What the task asks. Go through the entries below line by line and tally those holding "品葱用户"; write only the tally.

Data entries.
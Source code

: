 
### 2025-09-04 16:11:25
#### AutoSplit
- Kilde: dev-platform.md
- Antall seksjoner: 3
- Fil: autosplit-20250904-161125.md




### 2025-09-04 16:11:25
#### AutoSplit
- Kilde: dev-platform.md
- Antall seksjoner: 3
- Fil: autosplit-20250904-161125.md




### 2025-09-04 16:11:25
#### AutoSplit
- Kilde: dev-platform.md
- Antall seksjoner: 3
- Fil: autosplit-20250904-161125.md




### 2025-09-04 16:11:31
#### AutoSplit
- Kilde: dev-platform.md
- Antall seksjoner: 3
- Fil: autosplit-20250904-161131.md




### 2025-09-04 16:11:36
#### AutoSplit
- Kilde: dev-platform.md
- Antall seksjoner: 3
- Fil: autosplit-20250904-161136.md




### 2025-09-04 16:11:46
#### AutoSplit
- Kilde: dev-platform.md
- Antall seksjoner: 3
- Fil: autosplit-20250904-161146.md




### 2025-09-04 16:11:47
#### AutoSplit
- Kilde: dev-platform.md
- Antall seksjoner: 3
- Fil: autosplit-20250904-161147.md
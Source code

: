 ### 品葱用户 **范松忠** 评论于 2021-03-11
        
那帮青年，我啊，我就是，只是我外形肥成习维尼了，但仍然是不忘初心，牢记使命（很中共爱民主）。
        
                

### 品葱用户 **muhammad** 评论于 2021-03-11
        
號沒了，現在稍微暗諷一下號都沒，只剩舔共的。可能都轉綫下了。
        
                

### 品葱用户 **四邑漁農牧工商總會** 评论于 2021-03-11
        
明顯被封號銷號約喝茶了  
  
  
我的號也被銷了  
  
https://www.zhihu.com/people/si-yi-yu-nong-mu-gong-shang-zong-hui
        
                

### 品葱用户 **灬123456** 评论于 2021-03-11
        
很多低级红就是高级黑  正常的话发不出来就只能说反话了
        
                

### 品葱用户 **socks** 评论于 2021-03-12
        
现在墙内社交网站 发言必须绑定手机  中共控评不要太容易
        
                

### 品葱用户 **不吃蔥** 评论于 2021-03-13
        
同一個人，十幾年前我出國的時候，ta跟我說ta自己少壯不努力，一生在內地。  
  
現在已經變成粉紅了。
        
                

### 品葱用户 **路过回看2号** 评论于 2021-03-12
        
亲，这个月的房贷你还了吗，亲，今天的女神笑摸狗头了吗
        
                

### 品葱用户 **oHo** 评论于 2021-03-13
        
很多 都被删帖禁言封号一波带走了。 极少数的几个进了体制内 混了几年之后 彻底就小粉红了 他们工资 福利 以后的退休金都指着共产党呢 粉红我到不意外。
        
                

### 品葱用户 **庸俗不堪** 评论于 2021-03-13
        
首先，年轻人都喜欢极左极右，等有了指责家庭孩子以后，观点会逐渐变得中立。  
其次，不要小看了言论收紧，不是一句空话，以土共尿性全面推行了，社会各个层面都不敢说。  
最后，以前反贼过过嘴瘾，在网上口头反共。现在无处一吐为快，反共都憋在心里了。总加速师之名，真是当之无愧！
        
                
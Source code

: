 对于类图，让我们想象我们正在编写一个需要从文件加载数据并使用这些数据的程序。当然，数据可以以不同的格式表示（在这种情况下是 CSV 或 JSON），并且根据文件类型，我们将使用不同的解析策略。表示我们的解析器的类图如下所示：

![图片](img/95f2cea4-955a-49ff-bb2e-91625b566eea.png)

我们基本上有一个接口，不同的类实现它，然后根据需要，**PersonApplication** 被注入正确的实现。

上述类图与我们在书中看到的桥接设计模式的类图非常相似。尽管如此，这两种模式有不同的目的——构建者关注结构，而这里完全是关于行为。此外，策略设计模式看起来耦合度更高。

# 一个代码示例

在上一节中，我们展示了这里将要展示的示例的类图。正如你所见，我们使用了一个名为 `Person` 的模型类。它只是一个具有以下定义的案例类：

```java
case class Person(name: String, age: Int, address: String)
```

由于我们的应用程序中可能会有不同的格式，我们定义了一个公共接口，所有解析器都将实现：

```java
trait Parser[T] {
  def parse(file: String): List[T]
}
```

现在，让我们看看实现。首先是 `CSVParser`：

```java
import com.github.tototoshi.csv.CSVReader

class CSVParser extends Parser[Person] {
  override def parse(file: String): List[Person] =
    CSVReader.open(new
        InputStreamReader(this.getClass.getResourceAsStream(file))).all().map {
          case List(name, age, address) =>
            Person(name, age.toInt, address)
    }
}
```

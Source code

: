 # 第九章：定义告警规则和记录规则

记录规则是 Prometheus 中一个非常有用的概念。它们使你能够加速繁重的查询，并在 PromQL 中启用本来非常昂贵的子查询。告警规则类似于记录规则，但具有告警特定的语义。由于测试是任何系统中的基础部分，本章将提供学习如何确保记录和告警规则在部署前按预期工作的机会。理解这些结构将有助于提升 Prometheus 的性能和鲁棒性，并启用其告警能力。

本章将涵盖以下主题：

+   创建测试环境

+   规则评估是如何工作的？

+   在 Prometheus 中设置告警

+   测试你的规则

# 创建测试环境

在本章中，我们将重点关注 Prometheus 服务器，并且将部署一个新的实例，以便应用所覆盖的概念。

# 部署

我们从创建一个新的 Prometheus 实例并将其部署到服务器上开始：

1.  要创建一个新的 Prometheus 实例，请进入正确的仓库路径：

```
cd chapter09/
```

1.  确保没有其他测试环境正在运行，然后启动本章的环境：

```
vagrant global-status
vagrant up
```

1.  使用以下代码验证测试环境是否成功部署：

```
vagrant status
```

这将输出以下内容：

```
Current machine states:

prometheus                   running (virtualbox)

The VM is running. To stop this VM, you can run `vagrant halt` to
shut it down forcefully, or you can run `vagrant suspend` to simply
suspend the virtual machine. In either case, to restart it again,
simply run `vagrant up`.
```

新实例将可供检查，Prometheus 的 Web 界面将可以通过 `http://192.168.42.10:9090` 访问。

Written solution. 9